Oriental, non-Japanese bikes are set to become the new Rice Rockets?

Fancy a Chinese? I do. Well, let me put it this way: in a couple of years I reckon I might.

Y'see, China is getting into motorcycles big time. And in the next few years I'll put a large bet down that they will be building the sort of bikes you or I like to ride. No, not the traditional commuters and small-capacity learner bikes you expect from them, but decent, middleweight to heavyweight machines, possessed of much higher complexity and capable of greater excitement levels than seen before from the Chinese.

It's no coincidence that at the unveiling of every major large-capacity motorcycle at every major motorcycle show this year there's been a major Chinese presence, with large numbers of Chinese chaps - rumoured to be high-ranking technicians - taking photos of the bikes and their component parts.

Not very many years ago, mention of a Chinese bike would conjure up images of a rickety old Jialing nail, shod with rock-hard Bakelite tyres that would see you on your arse at the flick of a wrist.

But Wuyang want to change the way you think of Chinese bikes forever.
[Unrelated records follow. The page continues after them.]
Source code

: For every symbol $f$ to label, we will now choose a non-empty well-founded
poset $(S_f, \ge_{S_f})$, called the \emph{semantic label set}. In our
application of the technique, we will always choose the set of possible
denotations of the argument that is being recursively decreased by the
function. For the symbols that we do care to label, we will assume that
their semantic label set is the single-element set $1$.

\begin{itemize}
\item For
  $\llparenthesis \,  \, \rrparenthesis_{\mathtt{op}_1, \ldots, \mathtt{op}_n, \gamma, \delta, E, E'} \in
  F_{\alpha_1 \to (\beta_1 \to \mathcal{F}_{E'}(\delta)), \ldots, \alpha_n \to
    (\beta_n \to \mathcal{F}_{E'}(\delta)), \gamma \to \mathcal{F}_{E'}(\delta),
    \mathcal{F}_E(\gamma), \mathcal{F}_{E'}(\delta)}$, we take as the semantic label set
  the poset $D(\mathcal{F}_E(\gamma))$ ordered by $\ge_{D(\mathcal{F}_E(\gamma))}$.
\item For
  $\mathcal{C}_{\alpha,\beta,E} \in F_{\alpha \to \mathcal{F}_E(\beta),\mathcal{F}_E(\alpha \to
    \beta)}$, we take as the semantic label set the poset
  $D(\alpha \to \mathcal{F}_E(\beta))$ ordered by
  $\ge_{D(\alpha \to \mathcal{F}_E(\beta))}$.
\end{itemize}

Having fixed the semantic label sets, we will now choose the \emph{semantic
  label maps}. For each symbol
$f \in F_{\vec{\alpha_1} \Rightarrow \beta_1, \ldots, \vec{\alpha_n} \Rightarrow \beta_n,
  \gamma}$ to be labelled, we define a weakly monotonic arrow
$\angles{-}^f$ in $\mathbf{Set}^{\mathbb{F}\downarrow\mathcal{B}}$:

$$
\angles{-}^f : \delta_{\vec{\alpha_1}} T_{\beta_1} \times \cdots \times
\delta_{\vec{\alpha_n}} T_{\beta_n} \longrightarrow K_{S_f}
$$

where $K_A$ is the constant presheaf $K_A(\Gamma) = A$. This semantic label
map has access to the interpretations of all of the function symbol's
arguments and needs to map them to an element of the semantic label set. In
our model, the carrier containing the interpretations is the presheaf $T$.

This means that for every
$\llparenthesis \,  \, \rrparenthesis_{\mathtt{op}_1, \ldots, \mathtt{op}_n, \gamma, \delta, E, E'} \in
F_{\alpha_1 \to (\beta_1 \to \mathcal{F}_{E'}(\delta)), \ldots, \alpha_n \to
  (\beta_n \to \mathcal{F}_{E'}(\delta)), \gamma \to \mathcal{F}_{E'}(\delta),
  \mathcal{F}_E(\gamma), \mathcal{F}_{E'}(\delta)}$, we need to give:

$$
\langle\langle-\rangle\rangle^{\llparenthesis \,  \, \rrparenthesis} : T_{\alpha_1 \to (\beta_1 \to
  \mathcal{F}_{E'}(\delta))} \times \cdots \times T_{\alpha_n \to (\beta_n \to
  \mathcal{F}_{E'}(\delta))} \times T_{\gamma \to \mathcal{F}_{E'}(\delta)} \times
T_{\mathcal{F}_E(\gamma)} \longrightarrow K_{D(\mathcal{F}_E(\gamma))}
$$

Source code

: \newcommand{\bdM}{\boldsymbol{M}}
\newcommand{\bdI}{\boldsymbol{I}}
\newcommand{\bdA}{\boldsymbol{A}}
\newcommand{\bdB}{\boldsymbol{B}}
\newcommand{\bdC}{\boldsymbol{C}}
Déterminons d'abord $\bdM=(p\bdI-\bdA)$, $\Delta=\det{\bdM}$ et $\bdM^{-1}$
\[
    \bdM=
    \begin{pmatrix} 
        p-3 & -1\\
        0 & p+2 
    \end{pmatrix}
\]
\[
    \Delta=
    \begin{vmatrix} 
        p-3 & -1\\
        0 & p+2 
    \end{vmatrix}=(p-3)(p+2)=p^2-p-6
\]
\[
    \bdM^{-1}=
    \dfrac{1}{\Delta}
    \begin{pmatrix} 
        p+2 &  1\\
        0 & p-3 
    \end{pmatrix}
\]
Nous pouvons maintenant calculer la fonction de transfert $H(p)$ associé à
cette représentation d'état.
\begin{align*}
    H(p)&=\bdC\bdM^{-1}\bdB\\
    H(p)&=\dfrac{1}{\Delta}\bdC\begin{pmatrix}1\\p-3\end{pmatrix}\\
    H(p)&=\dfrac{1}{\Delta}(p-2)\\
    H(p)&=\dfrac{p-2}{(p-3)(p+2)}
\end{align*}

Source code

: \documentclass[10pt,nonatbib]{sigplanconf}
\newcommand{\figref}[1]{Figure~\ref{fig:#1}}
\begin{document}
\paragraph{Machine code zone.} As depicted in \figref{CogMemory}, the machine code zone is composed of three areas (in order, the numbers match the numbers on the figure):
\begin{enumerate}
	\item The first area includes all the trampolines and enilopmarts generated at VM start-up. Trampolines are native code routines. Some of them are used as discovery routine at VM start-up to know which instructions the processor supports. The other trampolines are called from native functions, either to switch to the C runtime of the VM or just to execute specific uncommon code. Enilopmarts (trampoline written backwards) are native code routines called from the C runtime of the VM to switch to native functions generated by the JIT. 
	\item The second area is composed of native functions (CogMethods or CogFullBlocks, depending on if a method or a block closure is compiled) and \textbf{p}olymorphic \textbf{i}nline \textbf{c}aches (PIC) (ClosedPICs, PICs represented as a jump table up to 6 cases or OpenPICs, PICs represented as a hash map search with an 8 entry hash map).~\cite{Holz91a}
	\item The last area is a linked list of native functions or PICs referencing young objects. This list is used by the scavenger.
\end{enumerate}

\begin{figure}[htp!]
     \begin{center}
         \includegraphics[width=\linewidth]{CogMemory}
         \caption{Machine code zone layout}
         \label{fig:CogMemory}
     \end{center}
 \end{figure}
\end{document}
Discreetly tucked away at this year's NEC show on the David Silver Spares stand were five machines from Wuyang and their parent company the Guangzhou Motors Group.

Speaking at the show to Pang Ya Dong, senior engineer for the Guangzhou Motors Group, you get the feeling this is the advance party for a much bigger invasion. "These are the machines we're bringing in at the moment," smiled Dong. "But after that, we will see. We have 66 models in our range so we have many more we could introduce into the UK. In China we sell between 700,000-800,000 units a year."

That compares to total UK sales of two-wheelers in 2005 of 132,803.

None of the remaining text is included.